The term Imbalance, however, is also used in other parts of the
Nasdaq Opening Cross and Nasdaq Closing Cross rules. For example, the
term Imbalance is used: (1) In Rule 4752(d)(2)(B) to describe a tie-
breaker used to determine the Nasdaq Opening Cross price if more than
one price would maximize the number of shares of MOO, LOO, OIO, Early
Market Hours orders, and executable quotes and orders in the Nasdaq
Market Center to be executed pursuant to Rule 4752(d)(2)(A), and (2) in
Rule 4754(b)(2)(B) to describe a tie-breaker used to determine the
Nasdaq Closing Cross price if more than one price would maximize the
number of shares of Eligible Interest in the Nasdaq Market Center to be
executed pursuant to Rule 4754(b)(2)(A).
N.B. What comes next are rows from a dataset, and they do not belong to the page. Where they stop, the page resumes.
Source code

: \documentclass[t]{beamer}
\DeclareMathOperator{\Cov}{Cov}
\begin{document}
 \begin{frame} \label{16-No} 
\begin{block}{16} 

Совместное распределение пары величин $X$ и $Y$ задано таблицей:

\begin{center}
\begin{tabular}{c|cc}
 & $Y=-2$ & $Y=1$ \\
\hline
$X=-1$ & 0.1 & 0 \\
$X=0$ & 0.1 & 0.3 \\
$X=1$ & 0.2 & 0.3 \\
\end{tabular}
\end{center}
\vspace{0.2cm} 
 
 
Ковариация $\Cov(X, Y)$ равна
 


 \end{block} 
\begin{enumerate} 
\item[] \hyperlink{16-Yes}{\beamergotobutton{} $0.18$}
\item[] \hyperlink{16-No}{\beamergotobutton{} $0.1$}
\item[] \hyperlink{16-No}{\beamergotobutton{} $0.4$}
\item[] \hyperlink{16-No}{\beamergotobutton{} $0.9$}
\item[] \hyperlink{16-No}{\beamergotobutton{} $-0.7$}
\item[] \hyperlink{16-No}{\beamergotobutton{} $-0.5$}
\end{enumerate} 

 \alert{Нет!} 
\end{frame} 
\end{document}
Specifically, these rules
provide that if more than one price exists under Rule 4752(d)(2)(A) or
Rule 4754(b)(2)(A), each of which are described above, the Nasdaq
Opening Cross and Nasdaq Closing Cross, respectively, shall occur at
the price that minimizes any Imbalance.
[[Page 19849]]
In fact, if more than one price exists under Rule 4752(d)(2)(A),
the Nasdaq Opening Cross shall occur at the price that minimizes the
number of shares of buy or sell MOO, LOO or Early Market Hours orders
that may not be matched with other MOO, LOO, Early Market Hours, Open
Eligible Interest, or OIO order shares--i.e., the previous definition
of Imbalance under Rule 4752(a)(1). Similarly, if more than one price
exists under Rule 4754(b)(2)(A), the Nasdaq Closing Cross shall occur
at the price that minimizes the number of shares of buy or sell MOC or
LOC orders that cannot be matched with other MOC or LOC, Close Eligible
Interest or IO order shares--i.e., the previous definition of Imbalance
under Rule 4754(a)(2). While Open Eligible Interest and Close Eligible
Interest are not included in the definition of Imbalance for purposes
of the Order Imbalance Indicator as such interest may be executed prior
to the execution of the cross, they are included in the cross price
calculation if remaining on the book at the time the cross is executed.
The Exchange therefore proposes to amend Rule 4752(d)(2)(B) and Rule
4754(b)(2)(B) to appropriately describe the tie-breakers discussed
above using the previous definition of Imbalance for the Nasdaq Opening
Cross and Nasdaq Closing Cross, respectively.
Implementation
The Exchange proposes to introduce the changes described in this
proposed rule change in Q2 2018. The Exchange will announce the
implementation date of this functionality in an Equity Trader Alert
issued to members prior to the launch date.
2. Statutory Basis
The Exchange believes that its proposal is consistent with Section
6(b) of the Act,\6\ in general, and furthers the objectives of Section
6(b)(5) of the Act,\7\ in particular, in that it is designed to promote
just and equitable principles of trade, to remove impediments to and
perfect the mechanism of a free and open market and a national market
system, and, in general to protect investors and the public interest.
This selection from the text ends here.